--- Excerpted data Enclosed Below ---

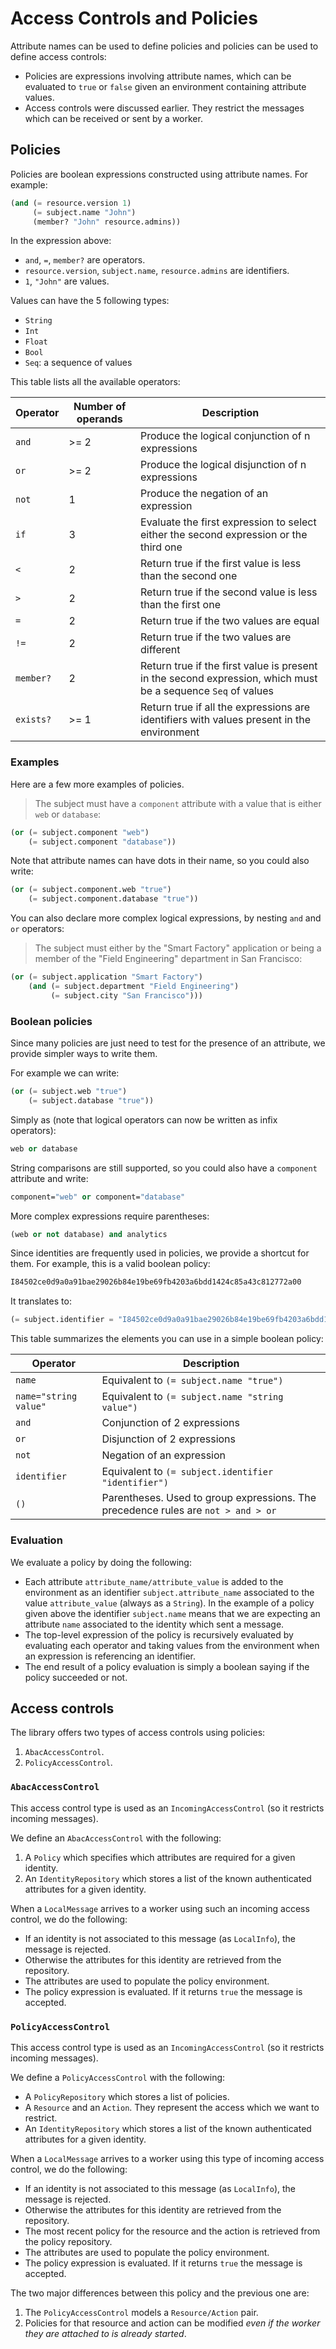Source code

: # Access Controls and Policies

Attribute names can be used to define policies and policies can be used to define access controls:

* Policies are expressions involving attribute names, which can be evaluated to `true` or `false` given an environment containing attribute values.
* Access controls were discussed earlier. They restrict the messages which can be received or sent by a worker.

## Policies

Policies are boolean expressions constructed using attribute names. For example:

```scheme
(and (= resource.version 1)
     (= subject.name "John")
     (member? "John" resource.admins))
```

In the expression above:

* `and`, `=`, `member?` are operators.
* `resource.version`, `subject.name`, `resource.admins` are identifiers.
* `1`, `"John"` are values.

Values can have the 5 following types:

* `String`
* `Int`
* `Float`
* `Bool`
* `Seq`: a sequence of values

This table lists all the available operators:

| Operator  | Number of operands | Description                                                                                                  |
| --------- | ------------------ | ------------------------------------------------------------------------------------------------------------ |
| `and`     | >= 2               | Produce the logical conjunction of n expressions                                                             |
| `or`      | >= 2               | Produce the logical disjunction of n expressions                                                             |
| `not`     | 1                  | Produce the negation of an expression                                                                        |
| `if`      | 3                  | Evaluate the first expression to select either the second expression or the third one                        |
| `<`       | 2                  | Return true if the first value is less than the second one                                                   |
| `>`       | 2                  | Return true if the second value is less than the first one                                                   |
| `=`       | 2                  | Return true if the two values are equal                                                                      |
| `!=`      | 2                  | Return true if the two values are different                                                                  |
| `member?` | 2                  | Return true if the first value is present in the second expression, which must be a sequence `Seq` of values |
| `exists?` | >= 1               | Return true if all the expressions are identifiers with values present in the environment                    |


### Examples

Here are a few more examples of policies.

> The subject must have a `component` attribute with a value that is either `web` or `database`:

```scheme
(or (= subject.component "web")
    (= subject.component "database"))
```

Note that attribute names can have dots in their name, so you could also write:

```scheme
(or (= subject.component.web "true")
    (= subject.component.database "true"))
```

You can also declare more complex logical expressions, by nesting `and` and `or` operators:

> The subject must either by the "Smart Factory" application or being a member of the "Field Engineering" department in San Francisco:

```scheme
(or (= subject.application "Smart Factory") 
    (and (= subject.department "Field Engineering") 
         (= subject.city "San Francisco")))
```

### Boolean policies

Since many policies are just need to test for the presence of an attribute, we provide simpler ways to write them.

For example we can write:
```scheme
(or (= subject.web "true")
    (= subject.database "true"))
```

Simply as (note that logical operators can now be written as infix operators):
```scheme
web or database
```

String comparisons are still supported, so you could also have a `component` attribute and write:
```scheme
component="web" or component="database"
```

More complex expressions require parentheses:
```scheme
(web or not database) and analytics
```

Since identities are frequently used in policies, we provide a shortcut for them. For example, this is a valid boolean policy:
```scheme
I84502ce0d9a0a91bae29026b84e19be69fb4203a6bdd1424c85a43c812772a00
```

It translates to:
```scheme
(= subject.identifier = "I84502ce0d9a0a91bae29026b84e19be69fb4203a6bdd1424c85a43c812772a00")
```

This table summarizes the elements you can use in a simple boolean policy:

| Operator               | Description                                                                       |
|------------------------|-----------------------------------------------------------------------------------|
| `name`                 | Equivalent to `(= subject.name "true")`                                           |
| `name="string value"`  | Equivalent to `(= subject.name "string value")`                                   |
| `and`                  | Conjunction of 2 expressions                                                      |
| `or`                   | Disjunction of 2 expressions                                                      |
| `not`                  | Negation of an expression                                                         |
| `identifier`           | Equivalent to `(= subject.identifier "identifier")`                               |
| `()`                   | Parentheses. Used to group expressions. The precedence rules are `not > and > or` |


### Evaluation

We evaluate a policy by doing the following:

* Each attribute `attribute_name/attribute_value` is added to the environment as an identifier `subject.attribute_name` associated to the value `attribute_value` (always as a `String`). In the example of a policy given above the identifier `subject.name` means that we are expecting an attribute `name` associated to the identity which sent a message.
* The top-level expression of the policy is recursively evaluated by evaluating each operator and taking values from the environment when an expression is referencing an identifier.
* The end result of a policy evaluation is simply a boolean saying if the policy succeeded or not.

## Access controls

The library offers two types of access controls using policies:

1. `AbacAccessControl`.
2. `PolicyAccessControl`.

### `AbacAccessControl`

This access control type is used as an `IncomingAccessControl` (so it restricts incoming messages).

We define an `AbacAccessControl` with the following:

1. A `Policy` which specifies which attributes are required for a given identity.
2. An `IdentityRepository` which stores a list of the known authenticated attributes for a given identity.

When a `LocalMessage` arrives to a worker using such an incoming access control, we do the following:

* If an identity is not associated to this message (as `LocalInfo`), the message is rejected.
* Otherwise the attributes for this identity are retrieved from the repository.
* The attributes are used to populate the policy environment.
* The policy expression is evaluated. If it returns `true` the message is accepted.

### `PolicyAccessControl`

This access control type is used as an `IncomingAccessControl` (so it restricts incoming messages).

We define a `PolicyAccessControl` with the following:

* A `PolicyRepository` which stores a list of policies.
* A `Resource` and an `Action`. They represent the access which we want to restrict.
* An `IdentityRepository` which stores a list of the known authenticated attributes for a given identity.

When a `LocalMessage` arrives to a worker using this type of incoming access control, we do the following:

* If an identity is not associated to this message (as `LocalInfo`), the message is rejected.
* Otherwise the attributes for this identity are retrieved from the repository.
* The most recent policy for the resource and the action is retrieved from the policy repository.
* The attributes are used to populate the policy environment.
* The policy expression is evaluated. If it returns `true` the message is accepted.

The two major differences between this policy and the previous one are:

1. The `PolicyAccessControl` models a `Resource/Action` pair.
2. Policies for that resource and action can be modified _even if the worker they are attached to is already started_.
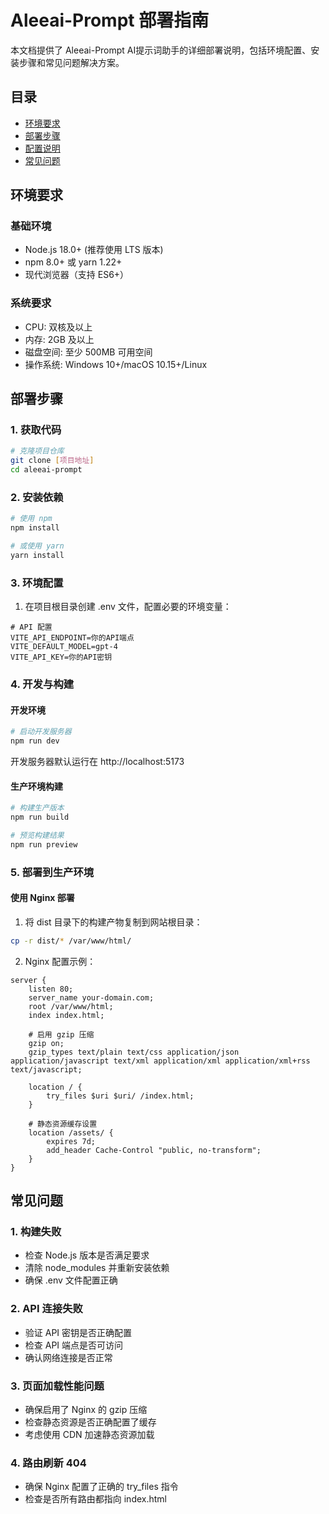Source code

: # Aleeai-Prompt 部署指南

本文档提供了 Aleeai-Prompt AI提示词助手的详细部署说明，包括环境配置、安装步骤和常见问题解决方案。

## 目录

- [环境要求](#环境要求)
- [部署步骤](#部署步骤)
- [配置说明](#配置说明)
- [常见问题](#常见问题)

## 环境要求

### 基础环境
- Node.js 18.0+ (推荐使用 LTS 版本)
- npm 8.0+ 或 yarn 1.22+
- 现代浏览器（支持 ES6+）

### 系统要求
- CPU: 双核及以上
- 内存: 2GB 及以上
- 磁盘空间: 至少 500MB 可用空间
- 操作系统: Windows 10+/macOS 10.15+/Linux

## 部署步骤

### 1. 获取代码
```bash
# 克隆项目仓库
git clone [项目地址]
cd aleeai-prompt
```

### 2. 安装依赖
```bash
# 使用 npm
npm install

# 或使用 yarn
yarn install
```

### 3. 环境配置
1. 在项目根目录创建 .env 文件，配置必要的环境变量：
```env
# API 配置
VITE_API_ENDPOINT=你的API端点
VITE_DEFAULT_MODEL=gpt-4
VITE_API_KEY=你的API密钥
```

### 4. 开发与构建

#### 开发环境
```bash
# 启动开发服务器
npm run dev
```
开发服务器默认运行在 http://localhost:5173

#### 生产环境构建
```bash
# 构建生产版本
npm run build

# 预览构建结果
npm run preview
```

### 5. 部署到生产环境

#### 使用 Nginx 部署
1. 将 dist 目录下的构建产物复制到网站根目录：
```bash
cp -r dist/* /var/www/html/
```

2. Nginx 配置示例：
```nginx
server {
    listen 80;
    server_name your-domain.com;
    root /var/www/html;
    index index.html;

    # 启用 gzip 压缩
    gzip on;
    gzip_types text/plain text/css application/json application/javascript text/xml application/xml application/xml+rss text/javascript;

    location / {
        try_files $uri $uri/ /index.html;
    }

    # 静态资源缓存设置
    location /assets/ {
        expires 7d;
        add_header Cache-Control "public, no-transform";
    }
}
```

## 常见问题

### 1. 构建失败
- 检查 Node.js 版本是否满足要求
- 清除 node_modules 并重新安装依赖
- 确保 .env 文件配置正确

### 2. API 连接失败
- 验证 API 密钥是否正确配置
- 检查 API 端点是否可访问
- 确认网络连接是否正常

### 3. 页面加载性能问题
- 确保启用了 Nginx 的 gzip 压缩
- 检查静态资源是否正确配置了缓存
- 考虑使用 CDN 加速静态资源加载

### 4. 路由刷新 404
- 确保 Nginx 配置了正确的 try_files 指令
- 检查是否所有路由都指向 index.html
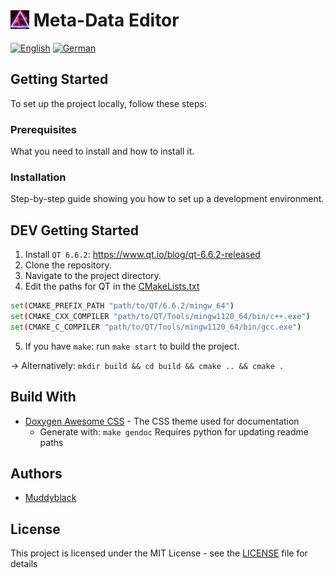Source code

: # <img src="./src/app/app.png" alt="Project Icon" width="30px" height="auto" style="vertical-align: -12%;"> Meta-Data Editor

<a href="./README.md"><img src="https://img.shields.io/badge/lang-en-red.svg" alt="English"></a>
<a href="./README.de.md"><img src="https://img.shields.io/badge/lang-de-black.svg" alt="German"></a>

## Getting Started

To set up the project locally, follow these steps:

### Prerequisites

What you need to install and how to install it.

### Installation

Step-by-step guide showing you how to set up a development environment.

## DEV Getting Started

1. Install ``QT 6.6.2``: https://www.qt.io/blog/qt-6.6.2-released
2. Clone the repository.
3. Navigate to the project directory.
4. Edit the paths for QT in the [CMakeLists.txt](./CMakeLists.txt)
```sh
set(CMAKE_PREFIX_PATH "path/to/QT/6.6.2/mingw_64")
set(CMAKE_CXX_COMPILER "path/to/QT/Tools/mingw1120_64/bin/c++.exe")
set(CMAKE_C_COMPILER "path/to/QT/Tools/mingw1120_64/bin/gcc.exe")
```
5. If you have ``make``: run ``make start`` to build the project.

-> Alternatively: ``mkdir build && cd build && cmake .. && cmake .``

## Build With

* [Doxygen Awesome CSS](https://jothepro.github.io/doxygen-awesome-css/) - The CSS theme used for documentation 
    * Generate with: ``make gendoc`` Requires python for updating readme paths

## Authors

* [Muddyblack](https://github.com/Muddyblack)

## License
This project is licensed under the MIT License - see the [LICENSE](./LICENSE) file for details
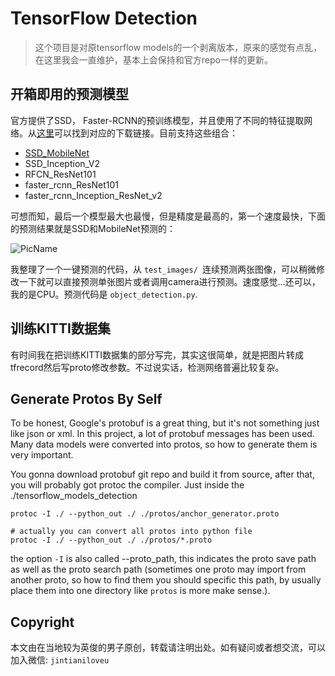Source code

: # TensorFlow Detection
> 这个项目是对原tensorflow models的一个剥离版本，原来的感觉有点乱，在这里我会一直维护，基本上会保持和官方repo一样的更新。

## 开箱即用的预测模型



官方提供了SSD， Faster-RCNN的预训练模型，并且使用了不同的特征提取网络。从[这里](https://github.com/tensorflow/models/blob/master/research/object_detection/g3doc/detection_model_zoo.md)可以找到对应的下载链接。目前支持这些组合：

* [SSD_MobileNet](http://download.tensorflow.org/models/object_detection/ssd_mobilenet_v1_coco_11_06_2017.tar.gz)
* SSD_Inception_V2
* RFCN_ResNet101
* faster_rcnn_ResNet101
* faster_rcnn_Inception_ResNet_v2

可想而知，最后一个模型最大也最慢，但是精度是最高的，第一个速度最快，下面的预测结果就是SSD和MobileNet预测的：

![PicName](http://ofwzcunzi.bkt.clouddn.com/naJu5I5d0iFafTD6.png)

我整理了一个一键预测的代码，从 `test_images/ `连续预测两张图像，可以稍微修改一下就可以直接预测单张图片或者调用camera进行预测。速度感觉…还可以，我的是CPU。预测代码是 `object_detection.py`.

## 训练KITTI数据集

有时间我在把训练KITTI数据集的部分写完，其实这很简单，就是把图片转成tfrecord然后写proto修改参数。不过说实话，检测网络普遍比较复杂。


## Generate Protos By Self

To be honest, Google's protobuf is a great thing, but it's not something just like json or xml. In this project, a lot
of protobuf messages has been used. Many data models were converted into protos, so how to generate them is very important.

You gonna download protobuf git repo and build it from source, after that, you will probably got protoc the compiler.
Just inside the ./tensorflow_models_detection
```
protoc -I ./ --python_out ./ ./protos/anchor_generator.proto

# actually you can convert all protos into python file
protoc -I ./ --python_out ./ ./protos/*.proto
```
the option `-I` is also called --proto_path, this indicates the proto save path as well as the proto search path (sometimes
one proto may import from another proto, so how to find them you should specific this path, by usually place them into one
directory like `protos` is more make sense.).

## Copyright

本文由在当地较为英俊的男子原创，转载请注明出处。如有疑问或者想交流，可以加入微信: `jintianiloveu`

--- End of Enclosed Excerpted data ---

» **Task requirements**
The answer must be every line of the listing that holds the word "Equivalent".

» **Problem solution**
| `name`                 | Equivalent to `(= subject.name "true")`                                           |
| `name="string value"`  | Equivalent to `(= subject.name "string value")`                                   |
| `identifier`           | Equivalent to `(= subject.identifier "identifier")`                               |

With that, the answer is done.